Task to complete
The entries below are to be copied exactly, with nothing left out.

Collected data
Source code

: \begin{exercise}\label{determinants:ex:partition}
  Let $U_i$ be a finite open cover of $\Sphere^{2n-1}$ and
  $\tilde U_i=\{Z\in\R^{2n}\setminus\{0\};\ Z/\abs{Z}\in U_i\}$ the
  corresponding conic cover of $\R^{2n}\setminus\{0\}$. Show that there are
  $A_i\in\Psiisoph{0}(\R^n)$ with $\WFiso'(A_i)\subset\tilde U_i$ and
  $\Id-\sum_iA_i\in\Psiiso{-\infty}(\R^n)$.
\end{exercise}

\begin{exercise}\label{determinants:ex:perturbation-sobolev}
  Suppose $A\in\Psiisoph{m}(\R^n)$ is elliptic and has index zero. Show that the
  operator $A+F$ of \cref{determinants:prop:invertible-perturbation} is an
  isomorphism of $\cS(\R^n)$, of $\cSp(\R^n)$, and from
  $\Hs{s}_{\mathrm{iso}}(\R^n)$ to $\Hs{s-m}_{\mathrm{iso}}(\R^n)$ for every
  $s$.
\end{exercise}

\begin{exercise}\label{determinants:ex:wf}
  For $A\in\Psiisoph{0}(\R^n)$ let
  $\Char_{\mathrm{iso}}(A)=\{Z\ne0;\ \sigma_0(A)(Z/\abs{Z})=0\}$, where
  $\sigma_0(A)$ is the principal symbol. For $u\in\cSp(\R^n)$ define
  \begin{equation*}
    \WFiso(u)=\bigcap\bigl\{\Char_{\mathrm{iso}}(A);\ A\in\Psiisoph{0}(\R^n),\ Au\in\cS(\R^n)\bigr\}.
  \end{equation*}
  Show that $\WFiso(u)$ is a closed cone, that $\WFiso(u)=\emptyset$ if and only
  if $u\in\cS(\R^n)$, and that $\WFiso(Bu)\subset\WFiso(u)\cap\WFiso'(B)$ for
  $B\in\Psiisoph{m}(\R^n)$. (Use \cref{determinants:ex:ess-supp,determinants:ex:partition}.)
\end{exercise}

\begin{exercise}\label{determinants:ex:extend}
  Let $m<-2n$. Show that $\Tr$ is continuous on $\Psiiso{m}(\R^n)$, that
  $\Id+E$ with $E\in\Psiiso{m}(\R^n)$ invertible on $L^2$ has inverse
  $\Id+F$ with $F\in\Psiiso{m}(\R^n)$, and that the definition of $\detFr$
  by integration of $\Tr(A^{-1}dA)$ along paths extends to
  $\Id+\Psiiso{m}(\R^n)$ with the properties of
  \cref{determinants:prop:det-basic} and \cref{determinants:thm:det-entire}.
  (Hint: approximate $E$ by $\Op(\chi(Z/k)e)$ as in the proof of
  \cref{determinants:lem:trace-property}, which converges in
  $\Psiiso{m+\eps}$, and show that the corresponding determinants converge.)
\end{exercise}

Task answer
Source code

: \begin{exercise}\label{determinants:ex:partition}
  Let $U_i$ be a finite open cover of $\Sphere^{2n-1}$ and
  $\tilde U_i=\{Z\in\R^{2n}\setminus\{0\};\ Z/\abs{Z}\in U_i\}$ the
  corresponding conic cover of $\R^{2n}\setminus\{0\}$. Show that there are
  $A_i\in\Psiisoph{0}(\R^n)$ with $\WFiso'(A_i)\subset\tilde U_i$ and
  $\Id-\sum_iA_i\in\Psiiso{-\infty}(\R^n)$.
\end{exercise}

\begin{exercise}\label{determinants:ex:perturbation-sobolev}
  Suppose $A\in\Psiisoph{m}(\R^n)$ is elliptic and has index zero. Show that the
  operator $A+F$ of \cref{determinants:prop:invertible-perturbation} is an
  isomorphism of $\cS(\R^n)$, of $\cSp(\R^n)$, and from
  $\Hs{s}_{\mathrm{iso}}(\R^n)$ to $\Hs{s-m}_{\mathrm{iso}}(\R^n)$ for every
  $s$.
\end{exercise}

\begin{exercise}\label{determinants:ex:wf}
  For $A\in\Psiisoph{0}(\R^n)$ let
  $\Char_{\mathrm{iso}}(A)=\{Z\ne0;\ \sigma_0(A)(Z/\abs{Z})=0\}$, where
  $\sigma_0(A)$ is the principal symbol. For $u\in\cSp(\R^n)$ define
  \begin{equation*}
    \WFiso(u)=\bigcap\bigl\{\Char_{\mathrm{iso}}(A);\ A\in\Psiisoph{0}(\R^n),\ Au\in\cS(\R^n)\bigr\}.
  \end{equation*}
  Show that $\WFiso(u)$ is a closed cone, that $\WFiso(u)=\emptyset$ if and only
  if $u\in\cS(\R^n)$, and that $\WFiso(Bu)\subset\WFiso(u)\cap\WFiso'(B)$ for
  $B\in\Psiisoph{m}(\R^n)$. (Use \cref{determinants:ex:ess-supp,determinants:ex:partition}.)
\end{exercise}

\begin{exercise}\label{determinants:ex:extend}
  Let $m<-2n$. Show that $\Tr$ is continuous on $\Psiiso{m}(\R^n)$, that
  $\Id+E$ with $E\in\Psiiso{m}(\R^n)$ invertible on $L^2$ has inverse
  $\Id+F$ with $F\in\Psiiso{m}(\R^n)$, and that the definition of $\detFr$
  by integration of $\Tr(A^{-1}dA)$ along paths extends to
  $\Id+\Psiiso{m}(\R^n)$ with the properties of
  \cref{determinants:prop:det-basic} and \cref{determinants:thm:det-entire}.
  (Hint: approximate $E$ by $\Op(\chi(Z/k)e)$ as in the proof of
  \cref{determinants:lem:trace-property}, which converges in
  $\Psiiso{m+\eps}$, and show that the corresponding determinants converge.)
\end{exercise}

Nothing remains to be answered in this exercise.